(Directions)
Pull every line that includes the word "skills" out of the data below and copy it.

[[ Excerpted records open ]]

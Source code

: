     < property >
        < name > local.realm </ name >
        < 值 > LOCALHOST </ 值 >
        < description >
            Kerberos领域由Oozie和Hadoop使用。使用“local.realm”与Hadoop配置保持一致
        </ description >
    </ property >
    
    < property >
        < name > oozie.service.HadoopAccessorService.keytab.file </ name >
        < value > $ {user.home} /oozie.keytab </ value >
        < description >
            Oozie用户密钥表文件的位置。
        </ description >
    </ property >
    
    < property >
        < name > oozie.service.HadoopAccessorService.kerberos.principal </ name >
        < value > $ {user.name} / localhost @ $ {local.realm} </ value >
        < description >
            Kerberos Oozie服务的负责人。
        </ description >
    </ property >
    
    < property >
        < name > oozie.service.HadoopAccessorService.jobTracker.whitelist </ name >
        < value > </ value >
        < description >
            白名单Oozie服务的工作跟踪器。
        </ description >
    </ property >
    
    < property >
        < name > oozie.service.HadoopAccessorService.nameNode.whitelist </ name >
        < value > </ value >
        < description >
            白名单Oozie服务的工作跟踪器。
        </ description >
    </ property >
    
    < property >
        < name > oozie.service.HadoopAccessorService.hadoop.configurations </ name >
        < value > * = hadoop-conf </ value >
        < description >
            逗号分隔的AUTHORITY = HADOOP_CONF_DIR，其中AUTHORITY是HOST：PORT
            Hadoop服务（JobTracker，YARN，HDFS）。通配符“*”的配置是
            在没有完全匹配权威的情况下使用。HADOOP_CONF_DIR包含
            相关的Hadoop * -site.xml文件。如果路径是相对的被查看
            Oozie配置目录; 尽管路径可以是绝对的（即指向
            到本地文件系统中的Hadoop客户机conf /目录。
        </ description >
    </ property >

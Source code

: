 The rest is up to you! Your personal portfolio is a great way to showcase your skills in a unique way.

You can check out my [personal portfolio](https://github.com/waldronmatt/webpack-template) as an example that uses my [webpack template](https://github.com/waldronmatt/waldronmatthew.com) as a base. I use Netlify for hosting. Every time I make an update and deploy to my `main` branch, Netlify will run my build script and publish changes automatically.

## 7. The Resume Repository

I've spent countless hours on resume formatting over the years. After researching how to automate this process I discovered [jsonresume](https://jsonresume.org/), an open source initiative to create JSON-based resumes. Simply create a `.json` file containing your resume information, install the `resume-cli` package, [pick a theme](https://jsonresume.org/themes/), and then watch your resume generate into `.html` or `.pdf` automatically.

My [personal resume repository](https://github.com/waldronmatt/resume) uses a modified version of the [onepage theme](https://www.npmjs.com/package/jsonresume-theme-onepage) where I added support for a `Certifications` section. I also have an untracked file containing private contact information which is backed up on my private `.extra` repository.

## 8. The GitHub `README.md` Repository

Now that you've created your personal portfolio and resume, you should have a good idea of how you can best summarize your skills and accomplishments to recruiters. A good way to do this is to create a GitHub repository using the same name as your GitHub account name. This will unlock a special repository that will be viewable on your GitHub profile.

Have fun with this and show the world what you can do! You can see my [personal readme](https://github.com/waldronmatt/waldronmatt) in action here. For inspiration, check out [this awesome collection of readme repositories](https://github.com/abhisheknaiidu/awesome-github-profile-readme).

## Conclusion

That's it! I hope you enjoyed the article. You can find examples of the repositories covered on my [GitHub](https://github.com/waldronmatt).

[[ Excerpted records closed ]]

(Answer to this problem)
: The rest is up to you! Your personal portfolio is a great way to showcase your skills in a unique way.
Now that you've created your personal portfolio and resume, you should have a good idea of how you can best summarize your skills and accomplishments to recruiters. A good way to do this is to create a GitHub repository using the same name as your GitHub account name. This will unlock a special repository that will be viewable on your GitHub profile.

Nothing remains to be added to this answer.